Flush with cash from an oil boom, Saudi Arabia is building a $500bn megacity along the Red Sea coast. In November, Saudi Arabia announced plans for a new airport in Riyadh capable of eventually receiving 180 million passengers a year.

Under "Vision 2030,” a reform agenda designed to wean the country off its reliance on fossil fuels, Saudi Arabia aims to more than triple its annual traffic to 330 million passengers by the end of the decade.

While Boeing did not provide an estimate of the total value of the order, the White House said it could reach $37bn.

The White House hailed the announcement, which comes on the heels of a massive Boeing order announced last month by Air India, which together will support over one million US jobs in the 44 states across the aviation supply chain.

"We are particularly pleased that Boeing was able to finally conclude these deals with Saudi Arabia after years of discussions," said White House spokeswoman Karine Jean-Pierre.

"This partnership is another milestone in eight decades of cooperation between Saudi Arabia and American industry.”

The deal carries symbolic weight. Saudi Arabian Airlines was established in 1945, when it received its first jet as a gift from then-US President Franklin Roosevelt.
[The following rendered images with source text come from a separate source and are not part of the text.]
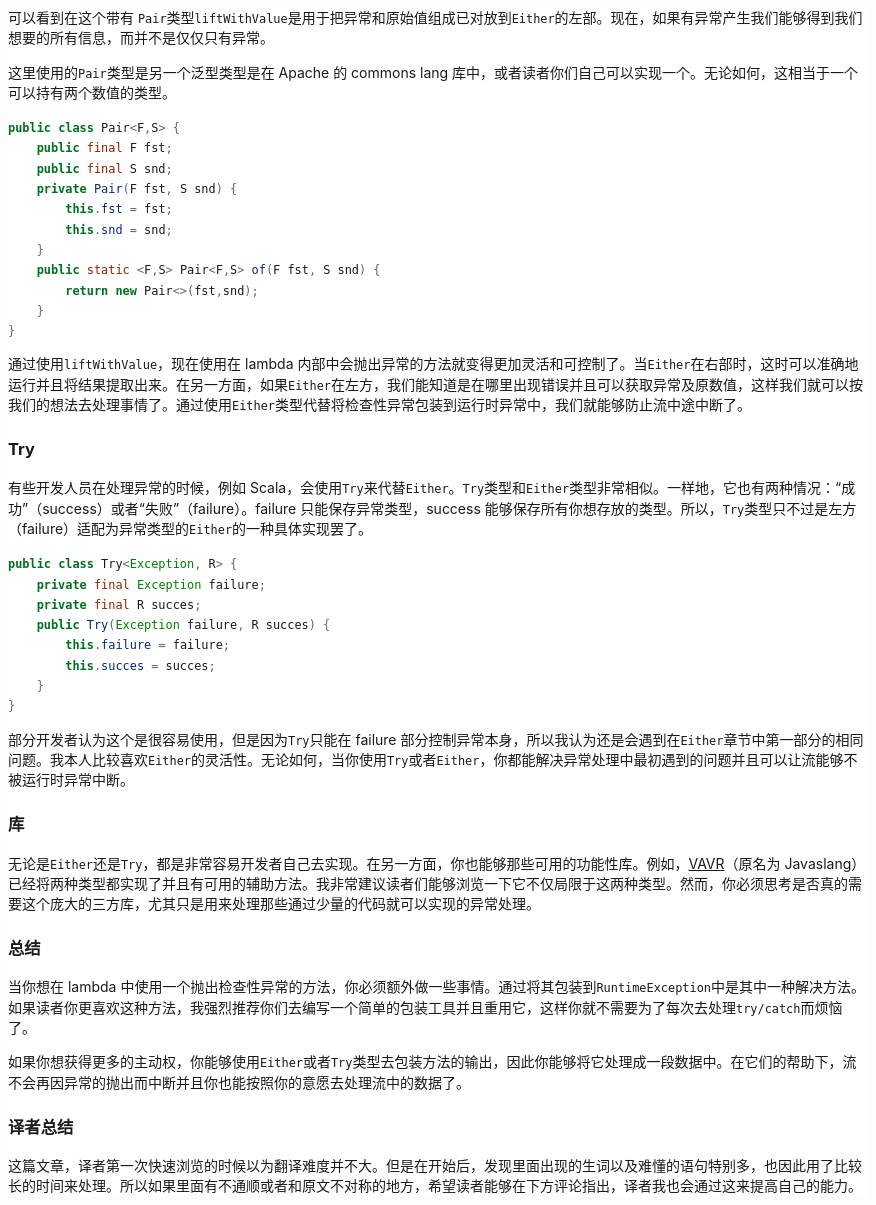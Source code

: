 可以看到在这个带有 `Pair`类型`liftWithValue`是用于把异常和原始值组成已对放到`Either`的左部。现在，如果有异常产生我们能够得到我们想要的所有信息，而并不是仅仅只有异常。

这里使用的`Pair`类型是另一个泛型类型是在 Apache 的 commons lang 库中，或者读者你们自己可以实现一个。无论如何，这相当于一个可以持有两个数值的类型。

```java
public class Pair<F,S> {
    public final F fst;
    public final S snd;
    private Pair(F fst, S snd) {
        this.fst = fst;
        this.snd = snd;
    }
    public static <F,S> Pair<F,S> of(F fst, S snd) {
        return new Pair<>(fst,snd);
    }
}
```

通过使用`liftWithValue`，现在使用在 lambda 内部中会抛出异常的方法就变得更加灵活和可控制了。当`Either`在右部时，这时可以准确地运行并且将结果提取出来。在另一方面，如果`Either`在左方，我们能知道是在哪里出现错误并且可以获取异常及原数值，这样我们就可以按我们的想法去处理事情了。通过使用`Either`类型代替将检查性异常包装到运行时异常中，我们就能够防止流中途中断了。

### Try
有些开发人员在处理异常的时候，例如 Scala，会使用`Try`来代替`Either`。`Try`类型和`Either`类型非常相似。一样地，它也有两种情况：“成功”（success）或者“失败”（failure）。failure 只能保存异常类型，success 能够保存所有你想存放的类型。所以，`Try`类型只不过是左方（failure）适配为异常类型的`Either`的一种具体实现罢了。

```java
public class Try<Exception, R> {
    private final Exception failure;
    private final R succes;
    public Try(Exception failure, R succes) {
        this.failure = failure;
        this.succes = succes;
    }
}
```

部分开发者认为这个是很容易使用，但是因为`Try`只能在 failure 部分控制异常本身，所以我认为还是会遇到在`Either`章节中第一部分的相同问题。我本人比较喜欢`Either`的灵活性。无论如何，当你使用`Try`或者`Either`，你都能解决异常处理中最初遇到的问题并且可以让流能够不被运行时异常中断。

### 库
无论是`Either`还是`Try`，都是非常容易开发者自己去实现。在另一方面，你也能够那些可用的功能性库。例如，[VAVR](http://www.vavr.io/)（原名为  Javaslang）已经将两种类型都实现了并且有可用的辅助方法。我非常建议读者们能够浏览一下它不仅局限于这两种类型。然而，你必须思考是否真的需要这个庞大的三方库，尤其只是用来处理那些通过少量的代码就可以实现的异常处理。

### 总结
当你想在 lambda 中使用一个抛出检查性异常的方法，你必须额外做一些事情。通过将其包装到`RuntimeException`中是其中一种解决方法。如果读者你更喜欢这种方法，我强烈推荐你们去编写一个简单的包装工具并且重用它，这样你就不需要为了每次去处理`try/catch`而烦恼了。

如果你想获得更多的主动权，你能够使用`Either`或者`Try`类型去包装方法的输出，因此你能够将它处理成一段数据中。在它们的帮助下，流不会再因异常的抛出而中断并且你也能按照你的意愿去处理流中的数据了。

### 译者总结
这篇文章，译者第一次快速浏览的时候以为翻译难度并不大。但是在开始后，发现里面出现的生词以及难懂的语句特别多，也因此用了比较长的时间来处理。所以如果里面有不通顺或者和原文不对称的地方，希望读者能够在下方评论指出，译者我也会通过这来提高自己的能力。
The deal underscores the US’s continued economic clout in the Gulf, despite Saudi Arabia’s efforts to set off a more independent foreign policy path. On Friday, the kingdom agreed to re-establish ties with Iran as part of a watershed agreement brokered by Washington’s main global rival, China.

Saudi Arabia is bringing its deep pockets into a crowded regional transportation field. Both Qatar and the UAE have used their national airlines to position themselves as travel and tourism hubs.